Missions and Spanish California

The missions and Spanish and Mexican California

Before it was American, California was Spanish and then Mexican, and the physical record of that century is everywhere the traveler looks: in the mission churches at Carmel, Santa Barbara, and elsewhere, in place names from San Diego to San Francisco, and in the red-tile, white-stucco architecture that still defines towns like Santa Barbara. This is the layer of California's identity that predates the Gold Rush.

Last checked July 12, 2026

A chain of twenty-one missions

Beginning in 1769, Spain colonized Alta California through a chain of 21 Franciscan missions running roughly from San Diego to Sonoma, linked by the road known as El Camino Real.

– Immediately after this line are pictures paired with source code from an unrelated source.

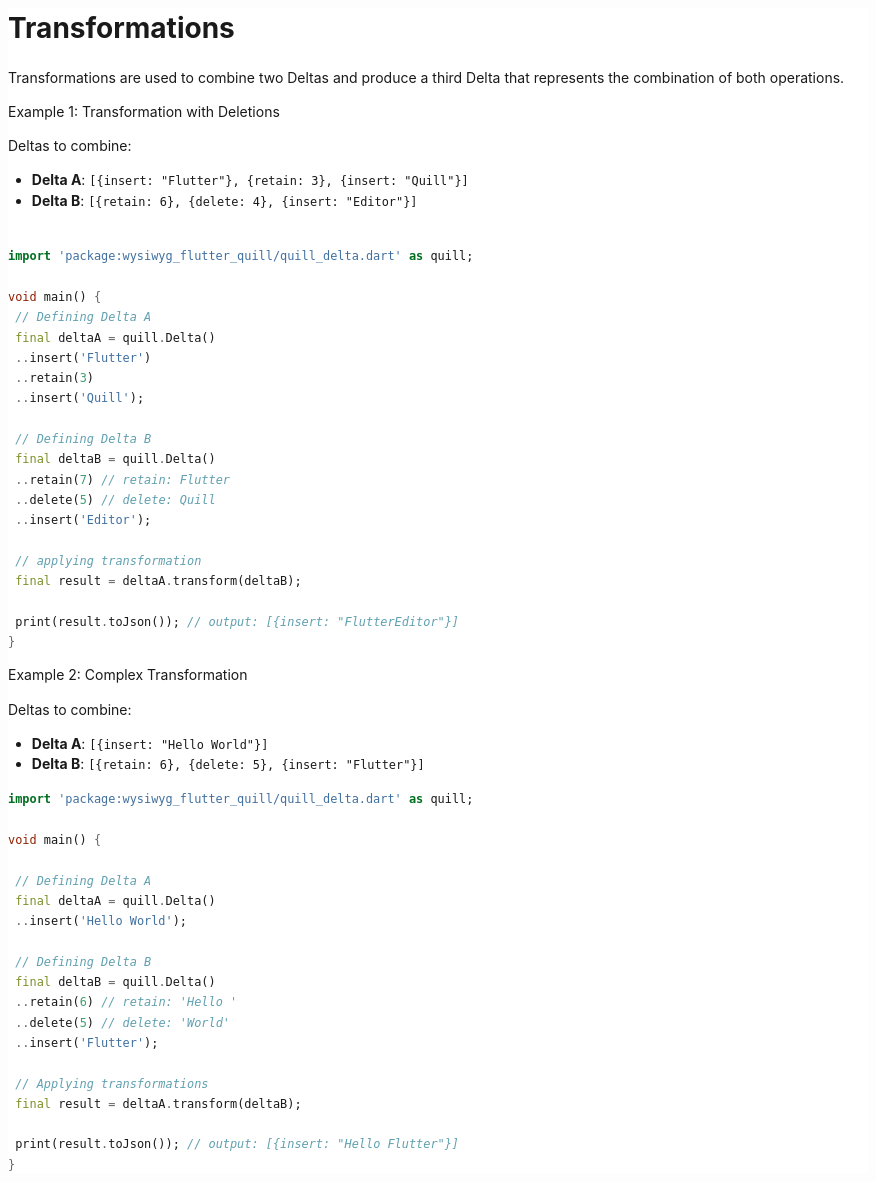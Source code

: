# Transformations

Transformations are used to combine two Deltas and produce a third Delta that represents the combination of both
operations.

Example 1: Transformation with Deletions

Deltas to combine:

- **Delta A**: `[{insert: "Flutter"}, {retain: 3}, {insert: "Quill"}]`
- **Delta B**: `[{retain: 6}, {delete: 4}, {insert: "Editor"}]`

```dart

import 'package:wysiwyg_flutter_quill/quill_delta.dart' as quill;

void main() {
 // Defining Delta A
 final deltaA = quill.Delta()
 ..insert('Flutter')
 ..retain(3)
 ..insert('Quill');

 // Defining Delta B
 final deltaB = quill.Delta()
 ..retain(7) // retain: Flutter
 ..delete(5) // delete: Quill
 ..insert('Editor');

 // applying transformation
 final result = deltaA.transform(deltaB);

 print(result.toJson()); // output: [{insert: "FlutterEditor"}]
}
```

Example 2: Complex Transformation

Deltas to combine:

- **Delta A**: `[{insert: "Hello World"}]`
- **Delta B**: `[{retain: 6}, {delete: 5}, {insert: "Flutter"}]`

```dart
import 'package:wysiwyg_flutter_quill/quill_delta.dart' as quill;

void main() {

 // Defining Delta A
 final deltaA = quill.Delta()
 ..insert('Hello World');

 // Defining Delta B
 final deltaB = quill.Delta()
 ..retain(6) // retain: 'Hello '
 ..delete(5) // delete: 'World'
 ..insert('Flutter');

 // Applying transformations
 final result = deltaA.transform(deltaB);

 print(result.toJson()); // output: [{insert: "Hello Flutter"}]
}
```

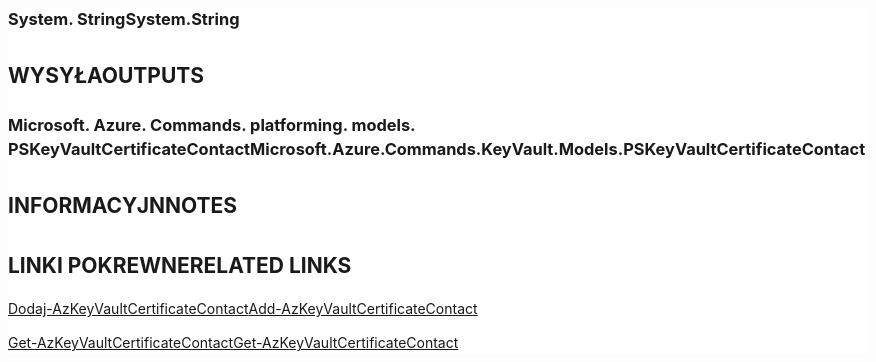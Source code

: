 ### <span data-ttu-id="2ecf5-138">System. String</span><span class="sxs-lookup"><span data-stu-id="2ecf5-138">System.String</span></span>

## <span data-ttu-id="2ecf5-139">WYSYŁA</span><span class="sxs-lookup"><span data-stu-id="2ecf5-139">OUTPUTS</span></span>

### <span data-ttu-id="2ecf5-140">Microsoft. Azure. Commands. platforming. models. PSKeyVaultCertificateContact</span><span class="sxs-lookup"><span data-stu-id="2ecf5-140">Microsoft.Azure.Commands.KeyVault.Models.PSKeyVaultCertificateContact</span></span>

## <span data-ttu-id="2ecf5-141">INFORMACYJN</span><span class="sxs-lookup"><span data-stu-id="2ecf5-141">NOTES</span></span>

## <span data-ttu-id="2ecf5-142">LINKI POKREWNE</span><span class="sxs-lookup"><span data-stu-id="2ecf5-142">RELATED LINKS</span></span>

[<span data-ttu-id="2ecf5-143">Dodaj-AzKeyVaultCertificateContact</span><span class="sxs-lookup"><span data-stu-id="2ecf5-143">Add-AzKeyVaultCertificateContact</span></span>](./Add-AzKeyVaultCertificateContact.md)

[<span data-ttu-id="2ecf5-144">Get-AzKeyVaultCertificateContact</span><span class="sxs-lookup"><span data-stu-id="2ecf5-144">Get-AzKeyVaultCertificateContact</span></span>](./Get-AzKeyVaultCertificateContact.md)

Father Junípero Serra founded the first nine, including Mission San Carlos Borromeo at Carmel, which became his headquarters and burial place; Mission Santa Barbara, founded in 1786, earned the nickname Queen of the Missions for its twin-towered stone church.

The missions were religious, agricultural, and military institutions all at once, built alongside presidios (forts) and pueblos (towns). Their history is also a painful one: the mission system forced Native Californians into labor and conversion and devastated Indigenous populations through disease and displacement, a reckoning that today's mission sites increasingly acknowledge.

The Mexican ranchos

After Mexico won independence from Spain in 1821, California became Mexican territory, and in the 1830s the missions were secularized — their vast lands broken up and granted as private ranchos. This rancho era created a cattle-and-hide economy and a landed Californio society whose family names still mark streets, towns, and land grants across the state.

The period was short but formative. When the United States took California after the Mexican–American War, formalized by the 1848 Treaty of Guadalupe Hidalgo, it inherited a landscape already organized into ranchos, mission towns, and a Spanish-language geography that the incoming Americans largely kept.

The revival that shaped how California looks

The mission past did not just survive; it was consciously revived. Around the turn of the twentieth century, boosters and architects romanticized the Spanish era into the Mission Revival and Spanish Colonial Revival styles — arcaded courtyards, tile roofs, and stucco walls. Santa Barbara rebuilt much of its downtown in that idiom after a 1925 earthquake, and its 1929 county courthouse is the style's showpiece.

That is why so much of coastal California reads as Mediterranean today, and why the missions remain among the most visited historic sites in the state. The Spanish and Mexican century is less a museum piece than a template the state kept using.